> The problem
Repeat the records below exactly, beginning at the first line and finishing with the line that contains "he send horse".

*** Records for this exercise ***

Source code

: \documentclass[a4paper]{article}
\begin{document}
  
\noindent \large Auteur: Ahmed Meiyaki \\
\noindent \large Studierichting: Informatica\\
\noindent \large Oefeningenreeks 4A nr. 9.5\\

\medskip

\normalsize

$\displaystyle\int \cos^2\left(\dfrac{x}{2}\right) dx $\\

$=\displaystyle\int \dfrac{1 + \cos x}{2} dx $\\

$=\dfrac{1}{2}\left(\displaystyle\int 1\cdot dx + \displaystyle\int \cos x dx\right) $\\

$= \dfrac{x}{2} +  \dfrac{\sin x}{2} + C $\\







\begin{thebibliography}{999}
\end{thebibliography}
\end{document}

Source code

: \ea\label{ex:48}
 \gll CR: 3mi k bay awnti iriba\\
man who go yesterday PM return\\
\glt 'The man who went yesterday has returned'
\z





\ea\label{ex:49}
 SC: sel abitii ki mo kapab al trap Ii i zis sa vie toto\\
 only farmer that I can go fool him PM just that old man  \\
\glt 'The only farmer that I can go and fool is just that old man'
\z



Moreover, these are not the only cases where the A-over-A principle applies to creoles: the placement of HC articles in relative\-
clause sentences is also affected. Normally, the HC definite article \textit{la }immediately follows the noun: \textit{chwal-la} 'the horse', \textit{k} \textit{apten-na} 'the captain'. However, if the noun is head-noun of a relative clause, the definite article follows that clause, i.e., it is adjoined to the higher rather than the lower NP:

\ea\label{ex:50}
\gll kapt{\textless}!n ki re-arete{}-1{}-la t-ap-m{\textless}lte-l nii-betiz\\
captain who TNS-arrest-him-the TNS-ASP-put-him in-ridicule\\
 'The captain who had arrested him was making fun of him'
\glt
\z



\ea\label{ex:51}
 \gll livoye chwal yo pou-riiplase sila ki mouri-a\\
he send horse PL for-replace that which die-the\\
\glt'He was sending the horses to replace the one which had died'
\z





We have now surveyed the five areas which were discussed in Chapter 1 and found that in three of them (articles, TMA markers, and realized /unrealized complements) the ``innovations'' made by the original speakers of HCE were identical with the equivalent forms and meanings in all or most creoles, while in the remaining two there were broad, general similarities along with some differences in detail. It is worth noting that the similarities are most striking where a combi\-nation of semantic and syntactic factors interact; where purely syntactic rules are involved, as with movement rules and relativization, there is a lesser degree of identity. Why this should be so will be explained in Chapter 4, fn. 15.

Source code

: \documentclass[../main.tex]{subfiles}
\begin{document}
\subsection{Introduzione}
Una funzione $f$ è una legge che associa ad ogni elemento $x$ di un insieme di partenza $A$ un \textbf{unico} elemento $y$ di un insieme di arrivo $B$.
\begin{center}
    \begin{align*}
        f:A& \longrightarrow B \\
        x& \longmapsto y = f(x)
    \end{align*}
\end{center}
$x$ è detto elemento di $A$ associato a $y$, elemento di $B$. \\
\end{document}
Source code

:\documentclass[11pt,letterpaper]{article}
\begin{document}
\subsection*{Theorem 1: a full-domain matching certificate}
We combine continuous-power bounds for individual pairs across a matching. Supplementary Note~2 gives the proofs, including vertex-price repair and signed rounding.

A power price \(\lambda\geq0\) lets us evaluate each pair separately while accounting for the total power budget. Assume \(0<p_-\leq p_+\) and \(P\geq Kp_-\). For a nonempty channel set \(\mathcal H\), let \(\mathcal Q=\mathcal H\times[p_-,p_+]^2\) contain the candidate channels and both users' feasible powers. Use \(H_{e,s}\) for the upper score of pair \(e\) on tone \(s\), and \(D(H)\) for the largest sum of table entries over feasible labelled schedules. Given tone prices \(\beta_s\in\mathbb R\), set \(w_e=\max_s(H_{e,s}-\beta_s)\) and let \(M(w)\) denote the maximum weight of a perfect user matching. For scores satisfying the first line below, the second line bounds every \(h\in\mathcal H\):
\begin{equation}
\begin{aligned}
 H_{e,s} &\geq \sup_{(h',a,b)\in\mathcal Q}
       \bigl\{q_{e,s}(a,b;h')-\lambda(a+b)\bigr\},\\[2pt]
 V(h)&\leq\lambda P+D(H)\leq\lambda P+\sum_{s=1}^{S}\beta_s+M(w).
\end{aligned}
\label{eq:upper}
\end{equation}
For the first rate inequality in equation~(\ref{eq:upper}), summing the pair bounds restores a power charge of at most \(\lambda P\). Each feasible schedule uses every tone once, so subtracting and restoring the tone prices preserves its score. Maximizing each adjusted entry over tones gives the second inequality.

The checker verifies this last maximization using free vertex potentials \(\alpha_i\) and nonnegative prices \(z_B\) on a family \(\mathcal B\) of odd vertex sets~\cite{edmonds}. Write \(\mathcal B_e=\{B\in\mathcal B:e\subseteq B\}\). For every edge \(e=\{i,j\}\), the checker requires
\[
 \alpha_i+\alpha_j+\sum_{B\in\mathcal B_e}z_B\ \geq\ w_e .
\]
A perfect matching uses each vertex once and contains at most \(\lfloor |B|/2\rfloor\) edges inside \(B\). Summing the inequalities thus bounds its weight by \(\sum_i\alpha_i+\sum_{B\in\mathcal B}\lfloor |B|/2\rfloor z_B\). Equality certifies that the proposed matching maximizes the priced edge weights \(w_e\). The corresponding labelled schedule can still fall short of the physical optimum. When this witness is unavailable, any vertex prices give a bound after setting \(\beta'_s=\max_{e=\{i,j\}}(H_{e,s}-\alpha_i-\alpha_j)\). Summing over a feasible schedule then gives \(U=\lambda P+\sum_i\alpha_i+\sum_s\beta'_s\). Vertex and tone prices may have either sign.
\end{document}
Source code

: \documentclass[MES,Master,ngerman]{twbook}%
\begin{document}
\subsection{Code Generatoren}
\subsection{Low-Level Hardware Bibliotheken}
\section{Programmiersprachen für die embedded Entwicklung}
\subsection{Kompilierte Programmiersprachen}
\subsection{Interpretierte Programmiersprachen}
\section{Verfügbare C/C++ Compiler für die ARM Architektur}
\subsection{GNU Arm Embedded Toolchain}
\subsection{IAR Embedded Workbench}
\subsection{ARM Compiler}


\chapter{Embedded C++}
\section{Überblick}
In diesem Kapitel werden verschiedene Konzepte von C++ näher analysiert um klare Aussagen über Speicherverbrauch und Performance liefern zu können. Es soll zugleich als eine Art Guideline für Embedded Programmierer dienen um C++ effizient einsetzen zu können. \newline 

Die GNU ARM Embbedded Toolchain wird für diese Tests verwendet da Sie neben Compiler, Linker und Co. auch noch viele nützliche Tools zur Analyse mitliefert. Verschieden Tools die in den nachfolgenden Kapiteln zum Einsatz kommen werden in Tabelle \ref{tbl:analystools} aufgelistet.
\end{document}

***

> Reply
Source code

: \documentclass[a4paper]{article}
\begin{document}
  
\noindent \large Auteur: Ahmed Meiyaki \\
\noindent \large Studierichting: Informatica\\
\noindent \large Oefeningenreeks 4A nr. 9.5\\

\medskip

\normalsize

$\displaystyle\int \cos^2\left(\dfrac{x}{2}\right) dx $\\

$=\displaystyle\int \dfrac{1 + \cos x}{2} dx $\\

$=\dfrac{1}{2}\left(\displaystyle\int 1\cdot dx + \displaystyle\int \cos x dx\right) $\\

$= \dfrac{x}{2} +  \dfrac{\sin x}{2} + C $\\







\begin{thebibliography}{999}
\end{thebibliography}
\end{document}

Source code

: \ea\label{ex:48}
 \gll CR: 3mi k bay awnti iriba\\
man who go yesterday PM return\\
\glt 'The man who went yesterday has returned'
\z





\ea\label{ex:49}
 SC: sel abitii ki mo kapab al trap Ii i zis sa vie toto\\
 only farmer that I can go fool him PM just that old man  \\
\glt 'The only farmer that I can go and fool is just that old man'
\z



Moreover, these are not the only cases where the A-over-A principle applies to creoles: the placement of HC articles in relative\-
clause sentences is also affected. Normally, the HC definite article \textit{la }immediately follows the noun: \textit{chwal-la} 'the horse', \textit{k} \textit{apten-na} 'the captain'. However, if the noun is head-noun of a relative clause, the definite article follows that clause, i.e., it is adjoined to the higher rather than the lower NP:

\ea\label{ex:50}
\gll kapt{\textless}!n ki re-arete{}-1{}-la t-ap-m{\textless}lte-l nii-betiz\\
captain who TNS-arrest-him-the TNS-ASP-put-him in-ridicule\\
 'The captain who had arrested him was making fun of him'
\glt
\z



\ea\label{ex:51}
 \gll livoye chwal yo pou-riiplase sila ki mouri-a\\
he send horse PL for-replace that which die-the\\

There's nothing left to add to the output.